Together, we need to not only reimagine change, but take purposeful action to ingrain equity into every facet of quality and safety.”  

Every hospital in the country maintains scorecards on key quality and patient experience measures. Everything from hospital acquired infections, readmissions, falls and trauma, to nurse/patient communication, to quietness on the ward, to care coordination, to doctor/patient communication, and more are publicly recorded measures of quality, safety, and patient experience.

 

Today all of these measures can and should be dissected through the prisms of race and ethnicity. We know from experience that the disparities we see on the macro scale are reflected at the unit level in every hospital in the country. For every measure, there are glaring disparities in outcomes for people of color and people of low socio-economic means.

 

Teams of doctors, nurses, technicians, aides, and Environmental Services (EVS) staff can contribute to the elimination of disparities in health every day.
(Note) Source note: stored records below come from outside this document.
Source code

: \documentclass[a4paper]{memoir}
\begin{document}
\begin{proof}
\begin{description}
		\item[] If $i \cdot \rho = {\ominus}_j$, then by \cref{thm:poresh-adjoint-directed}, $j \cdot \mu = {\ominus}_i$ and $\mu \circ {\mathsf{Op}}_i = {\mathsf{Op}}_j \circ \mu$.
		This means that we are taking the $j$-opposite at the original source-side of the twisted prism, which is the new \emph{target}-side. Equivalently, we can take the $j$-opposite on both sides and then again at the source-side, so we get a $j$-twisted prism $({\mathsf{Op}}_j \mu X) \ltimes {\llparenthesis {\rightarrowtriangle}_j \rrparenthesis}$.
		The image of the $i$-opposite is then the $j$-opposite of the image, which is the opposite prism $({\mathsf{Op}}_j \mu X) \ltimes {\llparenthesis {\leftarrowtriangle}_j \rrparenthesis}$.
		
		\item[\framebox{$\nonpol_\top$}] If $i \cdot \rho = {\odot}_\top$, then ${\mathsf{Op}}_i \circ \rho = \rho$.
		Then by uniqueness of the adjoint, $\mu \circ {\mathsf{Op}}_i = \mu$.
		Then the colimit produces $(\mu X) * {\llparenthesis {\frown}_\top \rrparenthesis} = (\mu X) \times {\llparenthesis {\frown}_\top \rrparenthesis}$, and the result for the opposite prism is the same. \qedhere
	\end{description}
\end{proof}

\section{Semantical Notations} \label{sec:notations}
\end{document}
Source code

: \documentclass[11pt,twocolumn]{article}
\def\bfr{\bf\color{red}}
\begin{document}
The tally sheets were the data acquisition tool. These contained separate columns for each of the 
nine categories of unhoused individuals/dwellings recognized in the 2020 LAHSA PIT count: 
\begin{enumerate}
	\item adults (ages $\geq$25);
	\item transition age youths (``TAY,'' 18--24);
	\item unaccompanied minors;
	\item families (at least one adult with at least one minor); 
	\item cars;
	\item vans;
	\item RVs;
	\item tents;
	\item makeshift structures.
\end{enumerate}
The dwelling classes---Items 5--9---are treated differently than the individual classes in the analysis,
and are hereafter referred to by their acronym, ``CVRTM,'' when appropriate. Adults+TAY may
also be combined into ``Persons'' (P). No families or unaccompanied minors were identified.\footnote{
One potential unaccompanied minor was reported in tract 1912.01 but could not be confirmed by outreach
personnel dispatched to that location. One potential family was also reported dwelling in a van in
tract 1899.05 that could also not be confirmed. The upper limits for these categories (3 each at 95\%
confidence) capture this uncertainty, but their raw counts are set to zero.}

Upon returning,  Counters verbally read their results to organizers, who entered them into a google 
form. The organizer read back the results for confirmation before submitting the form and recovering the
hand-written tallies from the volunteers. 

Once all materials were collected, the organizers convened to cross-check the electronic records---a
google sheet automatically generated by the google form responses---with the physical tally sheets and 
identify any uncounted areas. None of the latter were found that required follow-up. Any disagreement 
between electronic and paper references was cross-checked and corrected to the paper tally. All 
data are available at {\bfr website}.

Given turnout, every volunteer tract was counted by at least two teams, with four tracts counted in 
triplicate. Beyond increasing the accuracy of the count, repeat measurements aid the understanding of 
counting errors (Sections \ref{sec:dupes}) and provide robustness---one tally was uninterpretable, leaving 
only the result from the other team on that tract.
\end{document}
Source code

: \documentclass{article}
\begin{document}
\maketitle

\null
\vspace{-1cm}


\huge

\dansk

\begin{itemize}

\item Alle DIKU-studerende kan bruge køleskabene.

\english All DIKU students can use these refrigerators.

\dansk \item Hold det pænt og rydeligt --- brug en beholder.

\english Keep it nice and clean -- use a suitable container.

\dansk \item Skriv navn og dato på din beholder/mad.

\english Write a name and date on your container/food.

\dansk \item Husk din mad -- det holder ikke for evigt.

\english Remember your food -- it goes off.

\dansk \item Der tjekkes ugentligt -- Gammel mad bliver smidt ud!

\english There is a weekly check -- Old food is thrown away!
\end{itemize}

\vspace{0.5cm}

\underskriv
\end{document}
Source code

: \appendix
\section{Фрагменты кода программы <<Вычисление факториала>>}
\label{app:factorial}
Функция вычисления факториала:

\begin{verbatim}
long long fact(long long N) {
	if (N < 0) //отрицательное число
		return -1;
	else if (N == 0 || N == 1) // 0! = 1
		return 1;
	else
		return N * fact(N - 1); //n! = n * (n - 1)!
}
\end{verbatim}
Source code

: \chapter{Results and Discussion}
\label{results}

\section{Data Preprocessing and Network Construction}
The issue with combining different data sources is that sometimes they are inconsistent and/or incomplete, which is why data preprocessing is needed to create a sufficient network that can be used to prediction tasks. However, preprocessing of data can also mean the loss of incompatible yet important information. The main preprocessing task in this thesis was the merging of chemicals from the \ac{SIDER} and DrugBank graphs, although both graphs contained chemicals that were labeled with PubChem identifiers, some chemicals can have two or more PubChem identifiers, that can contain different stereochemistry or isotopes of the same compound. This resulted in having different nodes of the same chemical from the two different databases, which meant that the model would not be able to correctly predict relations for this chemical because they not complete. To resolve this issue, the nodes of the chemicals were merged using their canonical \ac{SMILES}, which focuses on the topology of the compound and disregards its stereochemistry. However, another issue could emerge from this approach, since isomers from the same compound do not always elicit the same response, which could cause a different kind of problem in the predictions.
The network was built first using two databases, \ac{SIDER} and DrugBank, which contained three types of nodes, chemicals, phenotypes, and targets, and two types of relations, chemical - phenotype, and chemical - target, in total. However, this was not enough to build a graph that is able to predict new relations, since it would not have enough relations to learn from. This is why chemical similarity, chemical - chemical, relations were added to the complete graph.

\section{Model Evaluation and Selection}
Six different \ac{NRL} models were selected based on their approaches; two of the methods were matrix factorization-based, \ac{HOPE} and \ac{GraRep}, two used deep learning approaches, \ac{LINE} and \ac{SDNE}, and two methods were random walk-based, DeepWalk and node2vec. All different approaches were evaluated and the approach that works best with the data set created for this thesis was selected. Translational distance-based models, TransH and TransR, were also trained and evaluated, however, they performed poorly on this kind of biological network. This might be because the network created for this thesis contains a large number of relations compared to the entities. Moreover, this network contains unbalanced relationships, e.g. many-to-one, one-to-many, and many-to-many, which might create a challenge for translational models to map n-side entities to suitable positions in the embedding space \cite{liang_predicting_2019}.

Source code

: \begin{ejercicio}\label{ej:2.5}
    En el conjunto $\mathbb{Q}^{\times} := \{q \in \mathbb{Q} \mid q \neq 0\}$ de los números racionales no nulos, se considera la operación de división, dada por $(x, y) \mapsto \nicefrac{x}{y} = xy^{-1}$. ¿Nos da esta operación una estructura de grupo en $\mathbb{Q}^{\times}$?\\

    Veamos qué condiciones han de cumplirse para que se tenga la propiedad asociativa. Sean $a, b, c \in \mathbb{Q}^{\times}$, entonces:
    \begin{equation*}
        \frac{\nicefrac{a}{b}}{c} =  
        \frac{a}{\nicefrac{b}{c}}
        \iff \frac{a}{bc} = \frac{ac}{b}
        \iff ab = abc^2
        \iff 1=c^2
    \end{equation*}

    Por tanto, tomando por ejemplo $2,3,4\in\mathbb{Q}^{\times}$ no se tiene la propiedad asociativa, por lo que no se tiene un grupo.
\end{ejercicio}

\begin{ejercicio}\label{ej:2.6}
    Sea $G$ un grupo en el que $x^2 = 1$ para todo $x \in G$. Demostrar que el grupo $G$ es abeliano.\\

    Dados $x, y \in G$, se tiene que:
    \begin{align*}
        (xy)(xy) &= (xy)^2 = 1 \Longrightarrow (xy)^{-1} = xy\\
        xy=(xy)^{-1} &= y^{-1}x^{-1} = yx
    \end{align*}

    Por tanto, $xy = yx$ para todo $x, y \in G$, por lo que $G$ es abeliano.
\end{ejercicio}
These tragic failures must not remain high level abstractions of Inconvenient Truths. On every unit of every hospital, collaborative, data driven work can create the opportunity for action and learning as shown in the examples in this article.

 

Instead of health disparities remaining an Inconvenient Truth they can become an engine of learning, commitment, and justice in the daily lives of the people who provide care and who are members of the community they serve.

 

I think of this as citizenship in the workplace…citizenship as participation and contribution and purpose.